In a joint letter addressed to the Federal Communications Commission, the companies SpaceX and OneWeb indicated that they had reached a coexistence agreement. In other words, the two providers of satellite Internet access want to agree to efficiently operate their constellations of small satellites in non-geostationary low orbit.
“After extensive coordination discussions in good faith, the parties are pleased to inform the Panel that they agree that their respective first-generation systems can effectively coexist with each other and that their second-generation systems can coexist as well. effectively with each other while protecting their respective already deployed systems”can we read in this letter.
The US telecommunications regulator is visibly beginning to worry about the number of constellation projects swarming the satellite Internet market, with players such as Space Norway, Telesat and Amazon (Kuiper project) all wanting to send satellites in low orbit for identical purposes. However, this increases the risk of collision, but also generates disturbances in space observation.
Both SpaceX and OneWeb are taking the opportunity to ask the FCC to quickly approve their plans for their second-generation satellites and constellations. They ensure that all the comments and attacks made in the past against each other are no longer valid. Clashes which had perhaps contributed to worrying the commission.
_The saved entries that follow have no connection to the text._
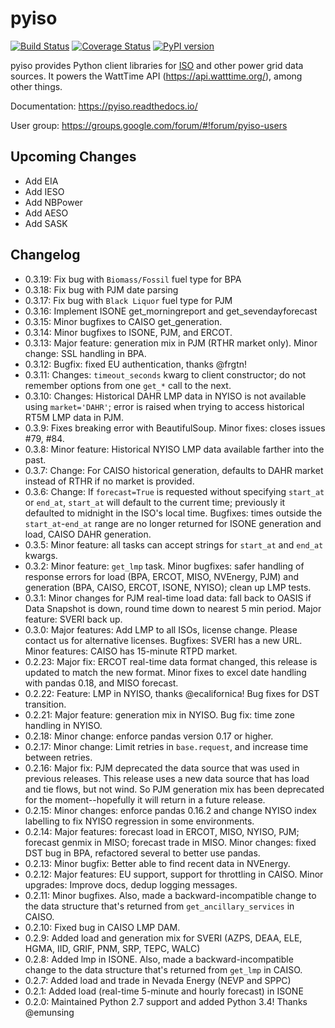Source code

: pyiso
============

[![Build Status](https://travis-ci.org/WattTime/pyiso.svg?branch=master)](https://travis-ci.org/WattTime/pyiso)
[![Coverage Status](https://coveralls.io/repos/WattTime/pyiso/badge.svg?branch=master)](https://coveralls.io/r/WattTime/pyiso?branch=master)
[![PyPI version](https://badge.fury.io/py/pyiso.svg)](https://badge.fury.io/py/pyiso)

pyiso provides Python client libraries for [ISO](https://www.epsa.org/industry/primer/?fa=rto) and other power grid data sources.
It powers the WattTime API (https://api.watttime.org/), among other things.

Documentation: https://pyiso.readthedocs.io/

User group: https://groups.google.com/forum/#!forum/pyiso-users

Upcoming Changes
----------------
* Add EIA
* Add IESO
* Add NBPower
* Add AESO
* Add SASK

Changelog
---------
* 0.3.19: Fix bug with `Biomass/Fossil` fuel type for BPA
* 0.3.18: Fix bug with PJM date parsing
* 0.3.17: Fix bug with `Black Liquor` fuel type for PJM
* 0.3.16: Implement ISONE get_morningreport and get_sevendayforecast
* 0.3.15: Minor bugfixes to CAISO get_generation. 
* 0.3.14: Minor bugfixes to ISONE, PJM, and ERCOT. 
* 0.3.13: Major feature: generation mix in PJM (RTHR market only). Minor change: SSL handling in BPA.
* 0.3.12: Bugfix: fixed EU authentication, thanks @frgtn!
* 0.3.11: Changes: `timeout_seconds` kwarg to client constructor; do not remember options from one `get_*` call to the next.
* 0.3.10: Changes: Historical DAHR LMP data in NYISO is not available using `market='DAHR'`; error is raised when trying to access historical RT5M LMP data in PJM.
* 0.3.9: Fixes breaking error with BeautifulSoup. Minor fixes: closes issues #79, #84.
* 0.3.8: Minor feature: Historical NYISO LMP data available farther into the past.
* 0.3.7: Change: For CAISO historical generation, defaults to DAHR market instead of RTHR if no market is provided.
* 0.3.6: Change: If `forecast=True` is requested without specifying `start_at` or `end_at`, `start_at` will default to the current time; previously it defaulted to midnight in the ISO's local time. Bugfixes: times outside the `start_at`-`end_at` range are no longer returned for ISONE generation and load, CAISO DAHR generation.
* 0.3.5: Minor feature: all tasks can accept strings for `start_at` and `end_at` kwargs.
* 0.3.2: Minor feature: `get_lmp` task. Minor bugfixes: safer handling of response errors for load (BPA, ERCOT, MISO, NVEnergy, PJM) and generation (BPA, CAISO, ERCOT, ISONE, NYISO); clean up LMP tests.
* 0.3.1: Minor changes for PJM real-time load data: fall back to OASIS if Data Snapshot is down, round time down to nearest 5 min period. Major feature: SVERI back up.
* 0.3.0: Major features: Add LMP to all ISOs, license change. Please contact us for alternative licenses. Bugfixes: SVERI has a new URL. Minor features: CAISO has 15-minute RTPD market.
* 0.2.23: Major fix: ERCOT real-time data format changed, this release is updated to match the new format. Minor fixes to excel date handling with pandas 0.18, and MISO forecast.
* 0.2.22: Feature: LMP in NYISO, thanks @ecalifornica! Bug fixes for DST transition.
* 0.2.21: Major feature: generation mix in NYISO. Bug fix: time zone handling in NYISO.
* 0.2.18: Minor change: enforce pandas version 0.17 or higher.
* 0.2.17: Minor change: Limit retries in `base.request`, and increase time between retries.
* 0.2.16: Major fix: PJM deprecated the data source that was used in previous releases. This release uses a new data source that has load and tie flows, but not wind. So PJM generation mix has been deprecated for the moment--hopefully it will return in a future release.
* 0.2.15: Minor changes: enforce pandas 0.16.2 and change NYISO index labelling to fix NYISO regression in some environments.
* 0.2.14: Major features: forecast load in ERCOT, MISO, NYISO, PJM; forecast genmix in MISO; forecast trade in MISO. Minor changes: fixed DST bug in BPA, refactored several to better use pandas.
* 0.2.13: Minor bugfix: Better able to find recent data in NVEnergy.
* 0.2.12: Major features: EU support, support for throttling in CAISO. Minor upgrades: Improve docs, dedup logging messages.
* 0.2.11: Minor bugfixes. Also, made a backward-incompatible change to the data structure that's returned from `get_ancillary_services` in CAISO.
* 0.2.10: Fixed bug in CAISO LMP DAM.
* 0.2.9: Added load and generation mix for SVERI (AZPS, DEAA, ELE, HGMA, IID, GRIF, PNM, SRP, TEPC, WALC)
* 0.2.8: Added lmp in ISONE. Also, made a backward-incompatible change to the data structure that's returned from `get_lmp` in CAISO.
* 0.2.7: Added load and trade in Nevada Energy (NEVP and SPPC)
* 0.2.1: Added load (real-time 5-minute and hourly forecast) in ISONE
* 0.2.0: Maintained Python 2.7 support and added Python 3.4! Thanks @emunsing
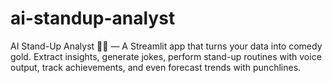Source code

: # ai-standup-analyst
AI Stand-Up Analyst 🤖🎤 — A Streamlit app that turns your data into comedy gold. Extract insights, generate jokes, perform stand-up routines with voice output, track achievements, and even forecast trends with punchlines.
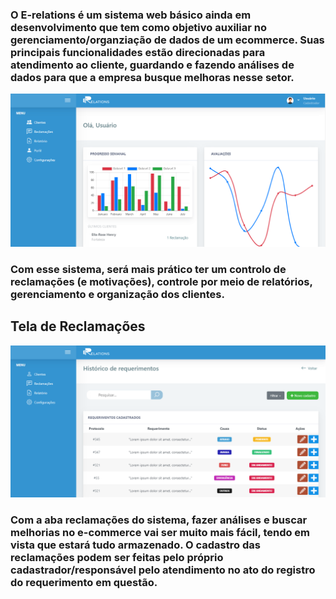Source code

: <h3>O E-relations é um sistema web básico ainda em desenvolvimento que tem como objetivo auxiliar no gerenciamento/organziação de dados de um ecommerce. Suas principais funcionalidades estão direcionadas para atendimento ao cliente, guardando e fazendo análises de dados para que a empresa busque melhoras nesse setor.</h3>
<img src="https://github.com/thayanemenezes/E-relations/blob/main/assets/print-1.png">
<h3> Com esse sistema, será mais prático ter um controlo de reclamações (e motivações), controle por meio de relatórios, gerenciamento e organização dos clientes. </h3>
<h2>Tela de Reclamações</h2>
<img src="https://github.com/thayanemenezes/E-relations/blob/main/assets/print-2.png">
<h3> Com a aba reclamações do sistema, fazer análises e buscar melhorias no e-commerce vai ser muito mais fácil, tendo em vista que estará tudo armazenado. O cadastro das reclamações podem ser feitas pelo próprio cadastrador/responsável pelo atendimento no ato do registro do requerimento em questão.</h3>

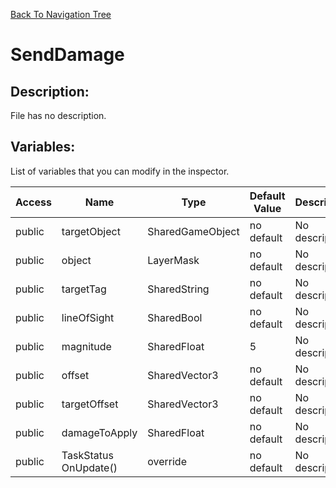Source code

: [Back To Navigation Tree](https://wesleywh.github.io/githubpages/docs/navigation.html)
# SendDamage

## Description:
File has no description.

## Variables:
List of variables that you can modify in the inspector.

|Access|Name|Type|Default Value|Description|
|---|---|---|---|---|
|public|targetObject|SharedGameObject|no default|No description.|
|public|object|LayerMask|no default|No description.|
|public|targetTag|SharedString|no default|No description.|
|public|lineOfSight|SharedBool|no default|No description.|
|public|magnitude|SharedFloat|5|No description.|
|public|offset|SharedVector3|no default|No description.|
|public|targetOffset|SharedVector3|no default|No description.|
|public|damageToApply|SharedFloat|no default|No description.|
|public|TaskStatus OnUpdate()|override|no default|No description.|
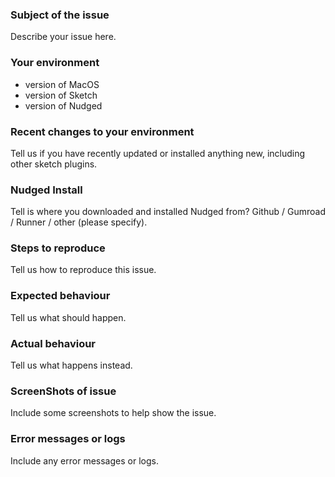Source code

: 
### Subject of the issue
Describe your issue here.

### Your environment
* version of MacOS
* version of Sketch
* version of Nudged

### Recent changes to your environment
Tell us if you have recently updated or installed anything new, including other sketch plugins.

### Nudged Install
Tell is where you downloaded and installed Nudged from? 
Github / Gumroad / Runner / other (please specify).

### Steps to reproduce
Tell us how to reproduce this issue.

### Expected behaviour
Tell us what should happen.

### Actual behaviour
Tell us what happens instead.

### ScreenShots of issue
Include some screenshots to help show the issue.

### Error messages or logs
Include any error messages or logs.
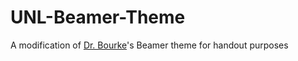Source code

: # UNL-Beamer-Theme
A modification of [Dr. Bourke](github.com/cbourke)'s Beamer theme for handout purposes
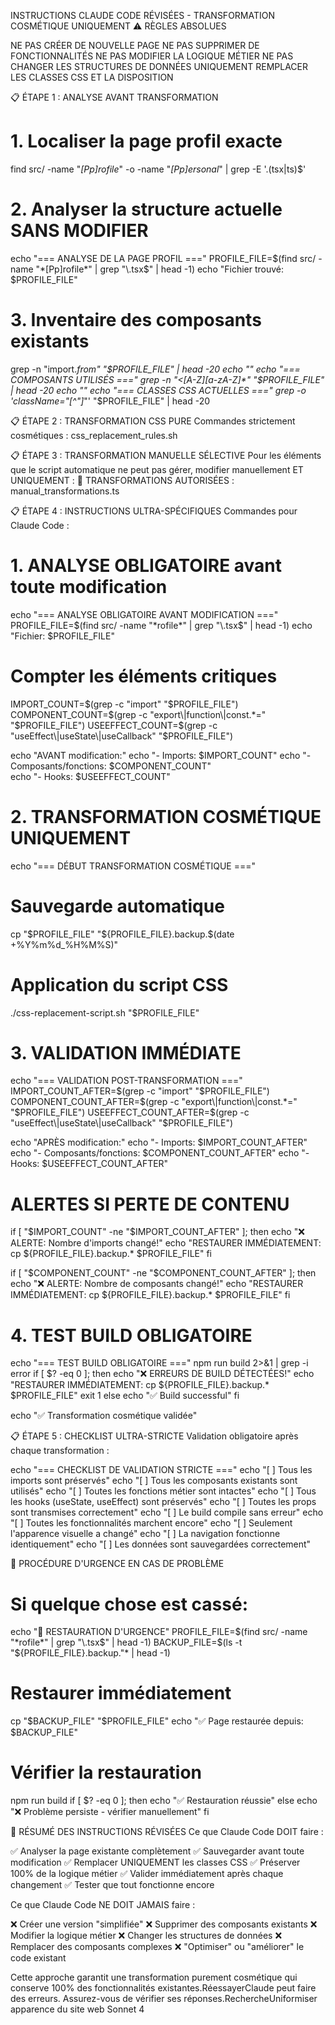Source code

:  INSTRUCTIONS CLAUDE CODE RÉVISÉES - TRANSFORMATION COSMÉTIQUE UNIQUEMENT
⚠️ RÈGLES ABSOLUES

NE PAS CRÉER DE NOUVELLE PAGE
NE PAS SUPPRIMER DE FONCTIONNALITÉS
NE PAS MODIFIER LA LOGIQUE MÉTIER
NE PAS CHANGER LES STRUCTURES DE DONNÉES
UNIQUEMENT REMPLACER LES CLASSES CSS ET LA DISPOSITION


📋 ÉTAPE 1 : ANALYSE AVANT TRANSFORMATION

# 1. Localiser la page profil exacte
find src/ -name "*[Pp]rofile*" -o -name "*[Pp]ersonal*" | grep -E '\.(tsx|ts)$'

# 2. Analyser la structure actuelle SANS MODIFIER
echo "=== ANALYSE DE LA PAGE PROFIL ==="
PROFILE_FILE=$(find src/ -name "*[Pp]rofile*" | grep "\.tsx$" | head -1)
echo "Fichier trouvé: $PROFILE_FILE"

# 3. Inventaire des composants existants
grep -n "import.*from" "$PROFILE_FILE" | head -20
echo ""
echo "=== COMPOSANTS UTILISÉS ==="
grep -n "<[A-Z][a-zA-Z]*" "$PROFILE_FILE" | head -20
echo ""
echo "=== CLASSES CSS ACTUELLES ==="
grep -o 'className="[^"]*"' "$PROFILE_FILE" | head -20

📋 ÉTAPE 2 : TRANSFORMATION CSS PURE
Commandes strictement cosmétiques :
css_replacement_rules.sh

📋 ÉTAPE 3 : TRANSFORMATION MANUELLE SÉLECTIVE
Pour les éléments que le script automatique ne peut pas gérer, modifier manuellement ET UNIQUEMENT :
🎯 TRANSFORMATIONS AUTORISÉES :
manual_transformations.ts

📋 ÉTAPE 4 : INSTRUCTIONS ULTRA-SPÉCIFIQUES
Commandes pour Claude Code :

# 1. ANALYSE OBLIGATOIRE avant toute modification
echo "=== ANALYSE OBLIGATOIRE AVANT MODIFICATION ==="
PROFILE_FILE=$(find src/ -name "*rofile*" | grep "\.tsx$" | head -1)
echo "Fichier: $PROFILE_FILE"

# Compter les éléments critiques
IMPORT_COUNT=$(grep -c "import" "$PROFILE_FILE")
COMPONENT_COUNT=$(grep -c "export\|function\|const.*=" "$PROFILE_FILE")
USEEFFECT_COUNT=$(grep -c "useEffect\|useState\|useCallback" "$PROFILE_FILE")

echo "AVANT modification:"
echo "- Imports: $IMPORT_COUNT"
echo "- Composants/fonctions: $COMPONENT_COUNT"  
echo "- Hooks: $USEEFFECT_COUNT"

# 2. TRANSFORMATION COSMÉTIQUE UNIQUEMENT
echo "=== DÉBUT TRANSFORMATION COSMÉTIQUE ==="

# Sauvegarde automatique
cp "$PROFILE_FILE" "${PROFILE_FILE}.backup.$(date +%Y%m%d_%H%M%S)"

# Application du script CSS
./css-replacement-script.sh "$PROFILE_FILE"

# 3. VALIDATION IMMÉDIATE
echo "=== VALIDATION POST-TRANSFORMATION ==="
IMPORT_COUNT_AFTER=$(grep -c "import" "$PROFILE_FILE")
COMPONENT_COUNT_AFTER=$(grep -c "export\|function\|const.*=" "$PROFILE_FILE")
USEEFFECT_COUNT_AFTER=$(grep -c "useEffect\|useState\|useCallback" "$PROFILE_FILE")

echo "APRÈS modification:"
echo "- Imports: $IMPORT_COUNT_AFTER"
echo "- Composants/fonctions: $COMPONENT_COUNT_AFTER"
echo "- Hooks: $USEEFFECT_COUNT_AFTER"

# ALERTES SI PERTE DE CONTENU
if [ "$IMPORT_COUNT" -ne "$IMPORT_COUNT_AFTER" ]; then
  echo "❌ ALERTE: Nombre d'imports changé!"
  echo "RESTAURER IMMÉDIATEMENT: cp ${PROFILE_FILE}.backup.* $PROFILE_FILE"
fi

if [ "$COMPONENT_COUNT" -ne "$COMPONENT_COUNT_AFTER" ]; then
  echo "❌ ALERTE: Nombre de composants changé!"
  echo "RESTAURER IMMÉDIATEMENT: cp ${PROFILE_FILE}.backup.* $PROFILE_FILE"
fi

# 4. TEST BUILD OBLIGATOIRE
echo "=== TEST BUILD OBLIGATOIRE ==="
npm run build 2>&1 | grep -i error
if [ $? -eq 0 ]; then
  echo "❌ ERREURS DE BUILD DÉTECTÉES!"
  echo "RESTAURER IMMÉDIATEMENT: cp ${PROFILE_FILE}.backup.* $PROFILE_FILE"
  exit 1
else
  echo "✅ Build successful"
fi

echo "✅ Transformation cosmétique validée"

📋 ÉTAPE 5 : CHECKLIST ULTRA-STRICTE
Validation obligatoire après chaque transformation :

echo "=== CHECKLIST DE VALIDATION STRICTE ==="
echo "[ ] Tous les imports sont préservés"
echo "[ ] Tous les composants existants sont utilisés"
echo "[ ] Toutes les fonctions métier sont intactes"
echo "[ ] Tous les hooks (useState, useEffect) sont préservés"
echo "[ ] Toutes les props sont transmises correctement"
echo "[ ] Le build compile sans erreur"
echo "[ ] Toutes les fonctionnalités marchent encore"
echo "[ ] Seulement l'apparence visuelle a changé"
echo "[ ] La navigation fonctionne identiquement"
echo "[ ] Les données sont sauvegardées correctement"

🚨 PROCÉDURE D'URGENCE EN CAS DE PROBLÈME
# Si quelque chose est cassé:
echo "🚨 RESTAURATION D'URGENCE"
PROFILE_FILE=$(find src/ -name "*rofile*" | grep "\.tsx$" | head -1)
BACKUP_FILE=$(ls -t "${PROFILE_FILE}.backup."* | head -1)

# Restaurer immédiatement
cp "$BACKUP_FILE" "$PROFILE_FILE"
echo "✅ Page restaurée depuis: $BACKUP_FILE"

# Vérifier la restauration
npm run build
if [ $? -eq 0 ]; then
  echo "✅ Restauration réussie"
else
  echo "❌ Problème persiste - vérifier manuellement"
fi

🎯 RÉSUMÉ DES INSTRUCTIONS RÉVISÉES
Ce que Claude Code DOIT faire :

✅ Analyser la page existante complètement
✅ Sauvegarder avant toute modification
✅ Remplacer UNIQUEMENT les classes CSS
✅ Préserver 100% de la logique métier
✅ Valider immédiatement après chaque changement
✅ Tester que tout fonctionne encore

Ce que Claude Code NE DOIT JAMAIS faire :

❌ Créer une version "simplifiée"
❌ Supprimer des composants existants
❌ Modifier la logique métier
❌ Changer les structures de données
❌ Remplacer des composants complexes
❌ "Optimiser" ou "améliorer" le code existant

Cette approche garantit une transformation purement cosmétique qui conserve 100% des fonctionnalités existantes.RéessayerClaude peut faire des erreurs. Assurez-vous de vérifier ses réponses.RechercheUniformiser apparence du site web Sonnet 4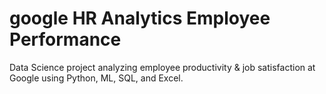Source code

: # google HR Analytics Employee Performance
Data Science project analyzing employee productivity & job satisfaction at Google using Python, ML, SQL, and Excel.
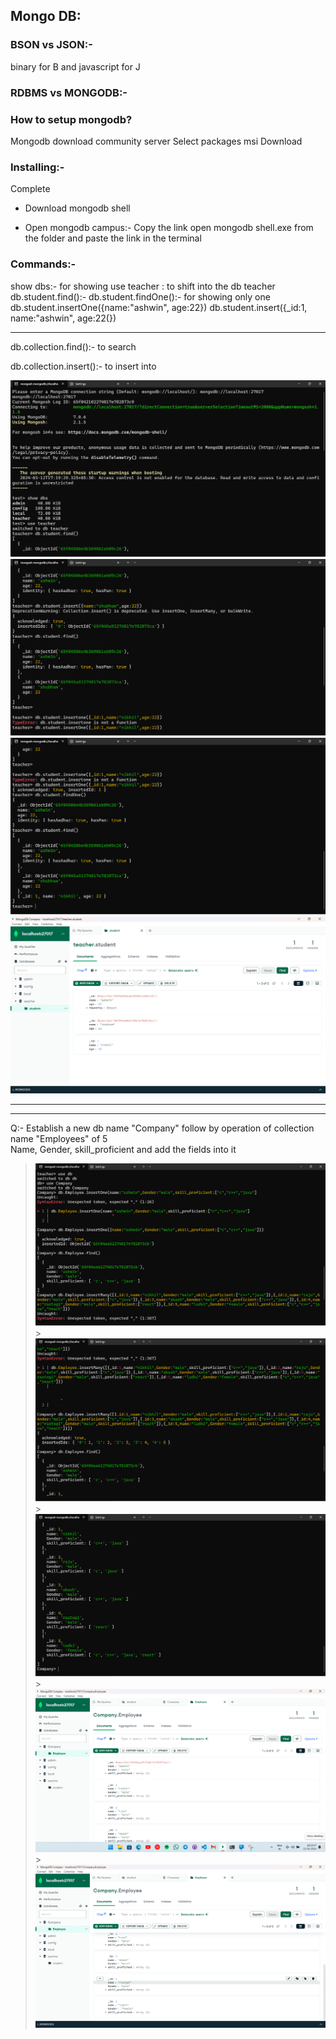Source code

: ## Mongo DB:

### BSON vs JSON:-

binary for B and javascript for J

### RDBMS vs MONGODB:-

### How to setup mongodb?

Mongodb download community server
Select packages msi
Download

### Installing:-

Complete

- Download mongodb shell

- Open mongodb campus:-
  Copy the link open mongodb shell.exe from the folder
  and paste the link in the terminal

### Commands:-

show dbs:- for showing
use teacher : to shift into the db teacher
db.student.find():-
db.student.findOne():- for showing only one
db.student.insertOne({name:"ashwin", age:22})
db.student.insert({\_id:1, name:"ashwin", age:22(})

---

db.collection.find():- to search

db.collection.insert():- to insert into

![](1.png)
![](2.png)
![](3.png)
![](4.png)

---

---

Q:- Establish a new db name "Company" follow by operation of collection name
"Employees" of 5  
Name, Gender, skill_proficient
and add the fields into it

> ![](5.png) > ![](6.png) > ![](7.png) > ![](8.png) > ![](9.png)
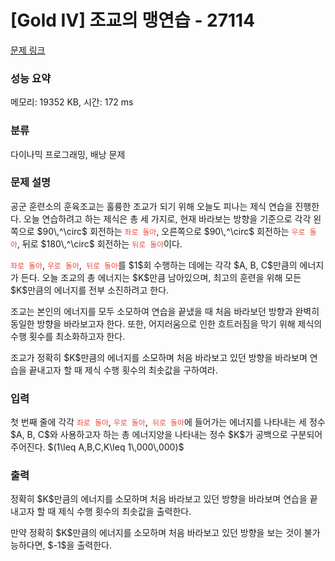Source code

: # [Gold IV] 조교의 맹연습 - 27114 

[문제 링크](https://www.acmicpc.net/problem/27114) 

### 성능 요약

메모리: 19352 KB, 시간: 172 ms

### 분류

다이나믹 프로그래밍, 배낭 문제

### 문제 설명

<p>공군 훈련소의 훈육조교는 훌륭한 조교가 되기 위해 오늘도 피나는 제식 연습을 진행한다. 오늘 연습하려고 하는 제식은 총 세 가지로, 현재 바라보는 방향을 기준으로 각각 왼쪽으로 $90\,^\circ$ 회전하는 <span style="color:#e74c3c;"><code>좌로 돌아</code></span>, 오른쪽으로 $90\,^\circ$ 회전하는 <span style="color:#e74c3c;"><code>우로 돌아</code></span>, 뒤로 $180\,^\circ$ 회전하는 <span style="color:#e74c3c;"><code>뒤로 돌아</code></span>이다.</p>

<p><span style="color:#e74c3c;"><code>좌로 돌아</code></span>, <span style="color:#e74c3c;"><code>우로 돌아</code></span>,<span style="color:#e74c3c;"><code> 뒤로 돌아</code></span>를 $1$회 수행하는 데에는 각각 $A, B, C$만큼의 에너지가 든다. 오늘 조교의 총 에너지는 $K$만큼 남아있으며, 최고의 훈련을 위해 모든 $K$만큼의 에너지를 전부 소진하려고 한다.</p>

<p>조교는 본인의 에너지를 모두 소모하여 연습을 끝냈을 때 처음 바라보던 방향과 완벽히 동일한 방향을 바라보고자 한다. 또한, 어지러움으로 인한 흐트러짐을 막기 위해 제식의 수행 횟수를 최소화하고자 한다.</p>

<p>조교가 정확히 $K$만큼의 에너지를 소모하며 처음 바라보고 있던 방향을 바라보며 연습을 끝내고자 할 때 제식 수행 횟수의 최솟값을 구하여라.</p>

### 입력 

 <p>첫 번째 줄에 각각 <span style="color:#e74c3c;"><code>좌로 돌아</code></span>, <span style="color:#e74c3c;"><code>우로 돌아</code></span>,<span style="color:#e74c3c;"><code> 뒤로 돌아</code></span>에 들어가는 에너지를 나타내는 세 정수 $A, B, C$와 사용하고자 하는 총 에너지양을 나타내는 정수 $K$가 공백으로 구분되어 주어진다. $(1\leq A,B,C,K\leq 1\,000\,000)$</p>

### 출력 

 <p>정확히 $K$만큼의 에너지를 소모하며 처음 바라보고 있던 방향을 바라보며 연습을 끝내고자 할 때 제식 수행 횟수의 최솟값을 출력한다.</p>

<p>만약 정확히 $K$만큼의 에너지를 소모하며 처음 바라보고 있던 방향을 보는 것이 불가능하다면, $-1$을 출력한다.</p>

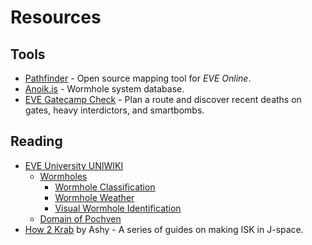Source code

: # Resources


## Tools
* [Pathfinder][1] - Open source mapping tool for *EVE Online*.
* [Anoik.is][2] - Wormhole system database.
* [EVE Gatecamp Check][3] - Plan a route and discover recent deaths on gates, heavy interdictors, and smartbombs.

## Reading
* [EVE University UNIWIKI][4]
  * [Wormholes][5]
    * [Wormhole Classification][6]
    * [Wormhole Weather][7]
    * [Visual Wormhole Identification][8]
  * [Domain of Pochven][9]
* [How 2 Krab][10] by Ashy - A series of guides on making ISK in J-space.

[1]: https://www.pathfinder-w.space/
[2]: http://anoik.is/systems
[3]: https://eve-gatecheck.space/eve/
[4]: https://wiki.eveuniversity.org/Main_Page
[5]: https://wiki.eveuniversity.org/Wormholes
[6]: https://wiki.eveuniversity.org/Wormhole_space#Anoikis_Systems
[7]: https://wiki.eveuniversity.org/Wormhole_space#System_Effects
[8]: https://wiki.eveuniversity.org/Visual_wormhole_identification
[9]: https://wiki.eveuniversity.org/Pochven
[10]: https://ashyin.space/how-2-krab-mining/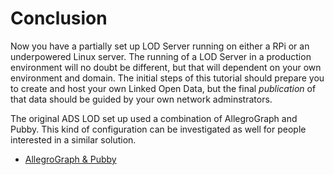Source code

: Conclusion
==========

Now you have a partially set up LOD Server running on either a RPi or an underpowered Linux server. The running of a LOD Server in a production environment will no doubt be different, but that will dependent on your own environment and domain. The initial steps of this tutorial should prepare you to create and host your own Linked Open Data, but the final *publication* of that data should be guided by your own network adminstrators.

The original ADS LOD set up used a combination of AllegroGraph and Pubby. This kind of configuration can be investigated as well for people interested in a similar solution.

+ [AllegroGraph & Pubby](allegrograph-pubby.md)
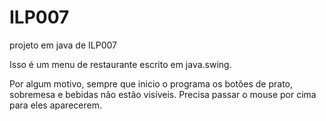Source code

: # ILP007
projeto em java de ILP007

Isso é um menu de restaurante escrito em java.swing.

Por algum motivo, sempre que inicio o programa os botões de prato, sobremesa e bebidas não estão visíveis. Precisa passar o mouse por cima para eles aparecerem.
Thousands of satellites already launched, and more waiting
The FCC had authorized the two companies to launch their service in 2016. SpaceX — which markets its offer under the name Starlink — and OneWeb now plan to begin deploying their second generation of satellites to support the ramp-up of their respective networks to both improve their planetary coverage and increase speeds at the benefit of users.
To date, Starlink relies on more than 2,500 satellites already deployed at around 550 km altitude (and plans to launch thousands more) when OneWeb is content with 428 satellites at around 1,200 km, with the ambition to quickly reach 650 vehicles in orbit.
During our Starlink test in October 2021, we observed in France speeds oscillating between 120 and 300 Mb / s (between 11 and 25 Mb / s in upstream speed) for a latency of between 42 and 52 ms. A godsend for anyone who lives very far from a fiber optic strand and has to make do with a few Mb/s with the wind at their back in xDSL. Under favorable conditions, OneWeb now offers performance of around 170 Mb/s download and 30 Mb/s upload for 45 ms ping.